* EXERCISE REQUIREMENTS *
Below is a listing with pictures in it. Copy it exactly without them.

* GIVEN RECORDS *
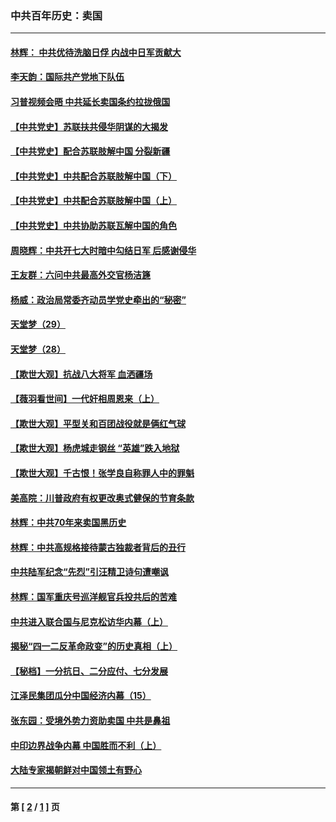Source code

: ### 中共百年历史：卖国
---
#### [林辉： 中共优待洗脑日俘 内战中日军贡献大](../../pages/nf1176117/n13624644.md?09010430) 
#### [李天韵：国际共产党地下队伍](../../pages/nf1176117/n13611808.md?09010430) 
#### [习普视频会晤 中共延长卖国条约拉拢俄国](../../pages/nf1176117/n13060971.md?09010430) 
#### [【中共党史】苏联扶共侵华阴谋的大揭发](../../pages/nf1176117/n13056050.md?09010430) 
#### [【中共党史】配合苏联肢解中国 分裂新疆](../../pages/nf1176117/n13040700.md?09010430) 
#### [【中共党史】中共配合苏联肢解中国（下）](../../pages/nf1176117/n13035660.md?09010430) 
#### [【中共党史】中共配合苏联肢解中国（上）](../../pages/nf1176117/n13030262.md?09010430) 
#### [【中共党史】中共协助苏联瓦解中国的角色](../../pages/nf1176117/n13018109.md?09010430) 
#### [周晓辉：中共开七大时暗中勾结日军 后感谢侵华](../../pages/nf1176117/n12921960.md?09010430) 
#### [王友群：六问中共最高外交官杨洁篪](../../pages/nf1176117/n12836495.md?09010430) 
#### [杨威：政治局常委齐动员学党史牵出的“秘密”](../../pages/nf1176117/n12764642.md?09010430) 
#### [天堂梦（29）](../../pages/nf1176117/n12408465.md?09010430) 
#### [天堂梦（28）](../../pages/nf1176117/n12408309.md?09010430) 
#### [【欺世大观】抗战八大将军 血洒疆场](../../pages/nf1176117/n12357044.md?09010430) 
#### [【薇羽看世间】一代奸相周恩来（上）](../../pages/nf1176117/n12401109.md?09010430) 
#### [【欺世大观】平型关和百团战役就是俩红气球](../../pages/nf1176117/n12359157.md?09010430) 
#### [【欺世大观】杨虎城走钢丝 “英雄”跌入地狱](../../pages/nf1176117/n12358840.md?09010430) 
#### [【欺世大观】千古恨！张学良自称罪人中的罪魁](../../pages/nf1176117/n12358629.md?09010430) 
#### [美高院：川普政府有权更改奥式健保的节育条款](../../pages/nf1176117/n12242171.md?09010430) 
#### [林辉：中共70年来卖国黑历史](../../pages/nf1176117/n11552181.md?09010430) 
#### [林辉：中共高规格接待蒙古独裁者背后的丑行](../../pages/nf1176117/n11225005.md?09010430) 
#### [中共陆军纪念“先烈”引汪精卫诗句遭嘲讽](../../pages/nf1176117/n11153345.md?09010430) 
#### [林辉：国军重庆号巡洋舰官兵投共后的苦难](../../pages/nf1176117/n10997801.md?09010430) 
#### [中共进入联合国与尼克松访华内幕（上）](../../pages/nf1176117/n10138788.md?09010430) 
#### [揭秘“四一二反革命政变”的历史真相（上）](../../pages/nf1176117/n9996650.md?09010430) 
#### [【秘档】一分抗日、二分应付、七分发展](../../pages/nf1176117/n9331484.md?09010430) 
#### [江泽民集团瓜分中国经济内幕（15）](../../pages/nf1176117/n9268584.md?09010430) 
#### [张东园：受境外势力资助卖国 中共是鼻祖](../../pages/nf1176117/n9272480.md?09010430) 
#### [中印边界战争内幕 中国胜而不利（上）](../../pages/nf1176117/n9252458.md?09010430) 
#### [大陆专家揭朝鲜对中国领土有野心](../../pages/nf1176117/n9074056.md?09010430) 

---
#### 第 [ [2](./2.md?09010430) / [1](./1.md?09010430) ] 页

* ANSWER TO THE PROBLEM *
Source code

: ### 中共百年历史：卖国
---
#### [林辉： 中共优待洗脑日俘 内战中日军贡献大](../../pages/nf1176117/n13624644.md?09010430) 
#### [李天韵：国际共产党地下队伍](../../pages/nf1176117/n13611808.md?09010430) 
#### [习普视频会晤 中共延长卖国条约拉拢俄国](../../pages/nf1176117/n13060971.md?09010430) 
#### [【中共党史】苏联扶共侵华阴谋的大揭发](../../pages/nf1176117/n13056050.md?09010430) 
#### [【中共党史】配合苏联肢解中国 分裂新疆](../../pages/nf1176117/n13040700.md?09010430) 
#### [【中共党史】中共配合苏联肢解中国（下）](../../pages/nf1176117/n13035660.md?09010430) 
#### [【中共党史】中共配合苏联肢解中国（上）](../../pages/nf1176117/n13030262.md?09010430) 
#### [【中共党史】中共协助苏联瓦解中国的角色](../../pages/nf1176117/n13018109.md?09010430) 
#### [周晓辉：中共开七大时暗中勾结日军 后感谢侵华](../../pages/nf1176117/n12921960.md?09010430) 
#### [王友群：六问中共最高外交官杨洁篪](../../pages/nf1176117/n12836495.md?09010430) 
#### [杨威：政治局常委齐动员学党史牵出的“秘密”](../../pages/nf1176117/n12764642.md?09010430) 
#### [天堂梦（29）](../../pages/nf1176117/n12408465.md?09010430) 
#### [天堂梦（28）](../../pages/nf1176117/n12408309.md?09010430) 
#### [【欺世大观】抗战八大将军 血洒疆场](../../pages/nf1176117/n12357044.md?09010430) 
#### [【薇羽看世间】一代奸相周恩来（上）](../../pages/nf1176117/n12401109.md?09010430) 
#### [【欺世大观】平型关和百团战役就是俩红气球](../../pages/nf1176117/n12359157.md?09010430) 
#### [【欺世大观】杨虎城走钢丝 “英雄”跌入地狱](../../pages/nf1176117/n12358840.md?09010430) 
#### [【欺世大观】千古恨！张学良自称罪人中的罪魁](../../pages/nf1176117/n12358629.md?09010430) 
#### [美高院：川普政府有权更改奥式健保的节育条款](../../pages/nf1176117/n12242171.md?09010430) 
#### [林辉：中共70年来卖国黑历史](../../pages/nf1176117/n11552181.md?09010430) 
#### [林辉：中共高规格接待蒙古独裁者背后的丑行](../../pages/nf1176117/n11225005.md?09010430) 
#### [中共陆军纪念“先烈”引汪精卫诗句遭嘲讽](../../pages/nf1176117/n11153345.md?09010430) 
#### [林辉：国军重庆号巡洋舰官兵投共后的苦难](../../pages/nf1176117/n10997801.md?09010430) 
#### [中共进入联合国与尼克松访华内幕（上）](../../pages/nf1176117/n10138788.md?09010430) 
#### [揭秘“四一二反革命政变”的历史真相（上）](../../pages/nf1176117/n9996650.md?09010430) 
#### [【秘档】一分抗日、二分应付、七分发展](../../pages/nf1176117/n9331484.md?09010430) 
#### [江泽民集团瓜分中国经济内幕（15）](../../pages/nf1176117/n9268584.md?09010430) 
#### [张东园：受境外势力资助卖国 中共是鼻祖](../../pages/nf1176117/n9272480.md?09010430) 
#### [中印边界战争内幕 中国胜而不利（上）](../../pages/nf1176117/n9252458.md?09010430) 
#### [大陆专家揭朝鲜对中国领土有野心](../../pages/nf1176117/n9074056.md?09010430) 

---
#### 第 [ [2](./2.md?09010430) / [1](./1.md?09010430) ] 页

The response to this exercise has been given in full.